WHAT IS BEING ASKED:
Write the records out again exactly, but without pictures.

═══ RECORDS FOR PROCESSING ═══

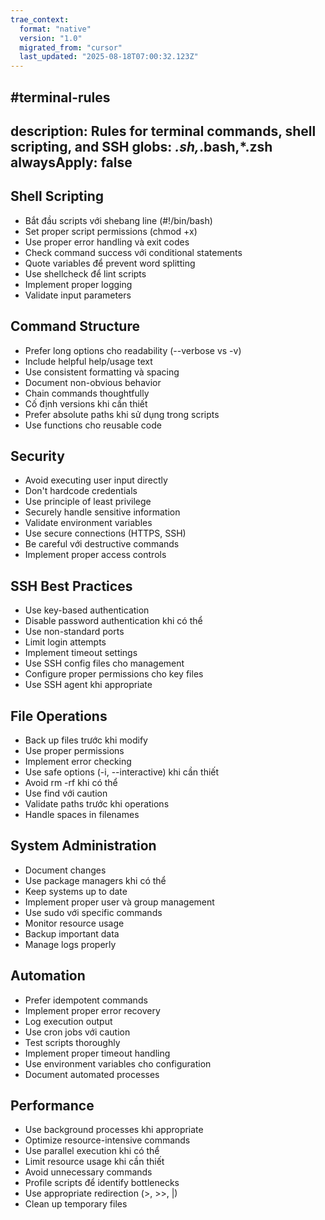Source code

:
 ```yaml
---
trae_context:
  format: "native"
  version: "1.0"
  migrated_from: "cursor"
  last_updated: "2025-08-18T07:00:32.123Z"
---
```


#terminal-rules
---
description: Rules for terminal commands, shell scripting, and SSH
globs: *.sh,*.bash,*.zsh
alwaysApply: false
---
## Shell Scripting
- Bắt đầu scripts với shebang line (#!/bin/bash)
- Set proper script permissions (chmod +x)
- Use proper error handling và exit codes
- Check command success với conditional statements
- Quote variables để prevent word splitting
- Use shellcheck để lint scripts
- Implement proper logging
- Validate input parameters

## Command Structure
- Prefer long options cho readability (--verbose vs -v)
- Include helpful help/usage text
- Use consistent formatting và spacing
- Document non-obvious behavior
- Chain commands thoughtfully
- Cố định versions khi cần thiết
- Prefer absolute paths khi sử dụng trong scripts
- Use functions cho reusable code

## Security
- Avoid executing user input directly
- Don't hardcode credentials
- Use principle of least privilege
- Securely handle sensitive information
- Validate environment variables
- Use secure connections (HTTPS, SSH)
- Be careful với destructive commands
- Implement proper access controls

## SSH Best Practices
- Use key-based authentication
- Disable password authentication khi có thể
- Use non-standard ports
- Limit login attempts
- Implement timeout settings
- Use SSH config files cho management
- Configure proper permissions cho key files
- Use SSH agent khi appropriate

## File Operations
- Back up files trước khi modify
- Use proper permissions
- Implement error checking
- Use safe options (-i, --interactive) khi cần thiết
- Avoid rm -rf khi có thể
- Use find với caution
- Validate paths trước khi operations
- Handle spaces in filenames

## System Administration
- Document changes
- Use package managers khi có thể
- Keep systems up to date
- Implement proper user và group management
- Use sudo với specific commands
- Monitor resource usage
- Backup important data
- Manage logs properly

## Automation
- Prefer idempotent commands
- Implement proper error recovery
- Log execution output
- Use cron jobs với caution
- Test scripts thoroughly
- Implement proper timeout handling
- Use environment variables cho configuration
- Document automated processes

## Performance
- Use background processes khi appropriate
- Optimize resource-intensive commands
- Use parallel execution khi có thể
- Limit resource usage khi cần thiết
- Avoid unnecessary commands
- Profile scripts để identify bottlenecks
- Use appropriate redirection (>, >>, |)
- Clean up temporary files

═══

RESULT:
Source code

:
 ```yaml
---
trae_context:
  format: "native"
  version: "1.0"
  migrated_from: "cursor"
  last_updated: "2025-08-18T07:00:32.123Z"
---
```


#terminal-rules
---
description: Rules for terminal commands, shell scripting, and SSH
globs: *.sh,*.bash,*.zsh
alwaysApply: false
---
## Shell Scripting
- Bắt đầu scripts với shebang line (#!/bin/bash)
- Set proper script permissions (chmod +x)
- Use proper error handling và exit codes
- Check command success với conditional statements
- Quote variables để prevent word splitting
- Use shellcheck để lint scripts
- Implement proper logging
- Validate input parameters

## Command Structure
- Prefer long options cho readability (--verbose vs -v)
- Include helpful help/usage text
- Use consistent formatting và spacing
- Document non-obvious behavior
- Chain commands thoughtfully
- Cố định versions khi cần thiết
- Prefer absolute paths khi sử dụng trong scripts
- Use functions cho reusable code

## Security
- Avoid executing user input directly
- Don't hardcode credentials
- Use principle of least privilege
- Securely handle sensitive information
- Validate environment variables
- Use secure connections (HTTPS, SSH)
- Be careful với destructive commands
- Implement proper access controls

## SSH Best Practices
- Use key-based authentication
- Disable password authentication khi có thể
- Use non-standard ports
- Limit login attempts
- Implement timeout settings
- Use SSH config files cho management
- Configure proper permissions cho key files
- Use SSH agent khi appropriate

## File Operations
- Back up files trước khi modify
- Use proper permissions
- Implement error checking
- Use safe options (-i, --interactive) khi cần thiết
- Avoid rm -rf khi có thể
- Use find với caution
- Validate paths trước khi operations
- Handle spaces in filenames

## System Administration
- Document changes
- Use package managers khi có thể
- Keep systems up to date
- Implement proper user và group management
- Use sudo với specific commands
- Monitor resource usage
- Backup important data
- Manage logs properly

## Automation
- Prefer idempotent commands
- Implement proper error recovery
- Log execution output
- Use cron jobs với caution
- Test scripts thoroughly
- Implement proper timeout handling
- Use environment variables cho configuration
- Document automated processes

## Performance
- Use background processes khi appropriate
- Optimize resource-intensive commands
- Use parallel execution khi có thể
- Limit resource usage khi cần thiết
- Avoid unnecessary commands
- Profile scripts để identify bottlenecks
- Use appropriate redirection (>, >>, |)
- Clean up temporary files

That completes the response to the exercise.